→ Task directions: Only one stretch of the data below is wanted: the lines starting at the one with "In this way, the" and ending at the one with "the word, and", both included, given again exactly.

- - - - -

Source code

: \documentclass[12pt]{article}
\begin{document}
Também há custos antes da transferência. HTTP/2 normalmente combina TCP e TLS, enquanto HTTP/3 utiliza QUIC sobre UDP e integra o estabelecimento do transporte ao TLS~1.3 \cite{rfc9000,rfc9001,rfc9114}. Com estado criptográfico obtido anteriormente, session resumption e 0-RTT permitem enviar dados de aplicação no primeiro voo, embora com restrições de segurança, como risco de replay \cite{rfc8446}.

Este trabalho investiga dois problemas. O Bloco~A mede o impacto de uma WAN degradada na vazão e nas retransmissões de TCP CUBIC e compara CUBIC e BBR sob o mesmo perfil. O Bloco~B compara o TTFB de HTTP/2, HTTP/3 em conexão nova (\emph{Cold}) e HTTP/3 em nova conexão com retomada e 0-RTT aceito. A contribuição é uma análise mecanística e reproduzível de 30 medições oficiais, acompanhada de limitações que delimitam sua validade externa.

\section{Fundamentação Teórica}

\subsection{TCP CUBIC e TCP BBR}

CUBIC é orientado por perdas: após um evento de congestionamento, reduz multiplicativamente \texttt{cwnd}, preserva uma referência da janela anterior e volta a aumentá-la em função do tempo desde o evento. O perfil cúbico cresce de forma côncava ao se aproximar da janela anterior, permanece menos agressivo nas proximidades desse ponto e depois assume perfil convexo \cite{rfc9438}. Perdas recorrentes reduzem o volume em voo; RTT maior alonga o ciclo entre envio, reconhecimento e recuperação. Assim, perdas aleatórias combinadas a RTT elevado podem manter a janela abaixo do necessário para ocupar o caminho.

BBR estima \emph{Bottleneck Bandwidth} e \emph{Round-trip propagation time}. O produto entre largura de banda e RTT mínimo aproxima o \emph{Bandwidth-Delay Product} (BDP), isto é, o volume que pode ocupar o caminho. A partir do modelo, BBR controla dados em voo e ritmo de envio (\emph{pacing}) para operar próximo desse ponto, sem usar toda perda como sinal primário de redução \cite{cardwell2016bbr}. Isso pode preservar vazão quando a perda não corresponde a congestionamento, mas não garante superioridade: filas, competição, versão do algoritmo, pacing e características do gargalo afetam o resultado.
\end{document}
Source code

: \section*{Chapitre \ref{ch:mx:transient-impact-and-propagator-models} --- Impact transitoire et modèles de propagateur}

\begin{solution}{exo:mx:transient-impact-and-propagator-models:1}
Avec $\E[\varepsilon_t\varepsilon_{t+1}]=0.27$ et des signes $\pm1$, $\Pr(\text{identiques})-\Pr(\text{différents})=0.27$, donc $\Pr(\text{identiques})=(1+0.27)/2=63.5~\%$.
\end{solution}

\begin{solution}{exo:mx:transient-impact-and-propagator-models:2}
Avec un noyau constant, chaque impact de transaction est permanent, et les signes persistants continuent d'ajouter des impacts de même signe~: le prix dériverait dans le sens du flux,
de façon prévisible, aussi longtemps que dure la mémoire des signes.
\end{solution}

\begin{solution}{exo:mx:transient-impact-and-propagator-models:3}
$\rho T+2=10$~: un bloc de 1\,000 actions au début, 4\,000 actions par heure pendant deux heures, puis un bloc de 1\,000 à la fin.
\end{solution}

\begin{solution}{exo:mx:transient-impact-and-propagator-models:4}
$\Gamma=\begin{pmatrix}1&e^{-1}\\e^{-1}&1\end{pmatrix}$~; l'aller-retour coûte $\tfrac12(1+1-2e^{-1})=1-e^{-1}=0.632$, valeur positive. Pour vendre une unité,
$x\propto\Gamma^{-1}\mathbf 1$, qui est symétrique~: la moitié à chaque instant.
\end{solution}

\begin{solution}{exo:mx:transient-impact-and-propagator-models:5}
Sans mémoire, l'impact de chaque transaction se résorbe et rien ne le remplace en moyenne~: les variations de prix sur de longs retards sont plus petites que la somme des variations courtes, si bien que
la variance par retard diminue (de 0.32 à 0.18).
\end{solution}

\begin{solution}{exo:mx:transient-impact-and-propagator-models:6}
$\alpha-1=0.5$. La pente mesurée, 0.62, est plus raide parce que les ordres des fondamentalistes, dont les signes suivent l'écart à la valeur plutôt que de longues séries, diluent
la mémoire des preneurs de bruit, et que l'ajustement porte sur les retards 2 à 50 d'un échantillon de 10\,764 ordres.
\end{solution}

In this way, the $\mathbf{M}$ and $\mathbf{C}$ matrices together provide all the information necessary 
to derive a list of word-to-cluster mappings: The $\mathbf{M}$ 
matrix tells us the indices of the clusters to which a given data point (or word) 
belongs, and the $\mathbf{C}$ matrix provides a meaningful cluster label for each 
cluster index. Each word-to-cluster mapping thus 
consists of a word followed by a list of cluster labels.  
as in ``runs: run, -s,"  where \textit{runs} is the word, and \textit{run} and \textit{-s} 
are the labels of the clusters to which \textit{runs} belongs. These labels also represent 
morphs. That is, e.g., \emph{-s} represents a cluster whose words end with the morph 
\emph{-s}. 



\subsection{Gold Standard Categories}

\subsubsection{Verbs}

- - - - -

→ Result of this exercise:
In this way, the $\mathbf{M}$ and $\mathbf{C}$ matrices together provide all the information necessary 
to derive a list of word-to-cluster mappings: The $\mathbf{M}$ 
matrix tells us the indices of the clusters to which a given data point (or word) 
belongs, and the $\mathbf{C}$ matrix provides a meaningful cluster label for each 
cluster index. Each word-to-cluster mapping thus 
consists of a word followed by a list of cluster labels.  
as in ``runs: run, -s,"  where \textit{runs} is the word, and \textit{run} and \textit{-s} 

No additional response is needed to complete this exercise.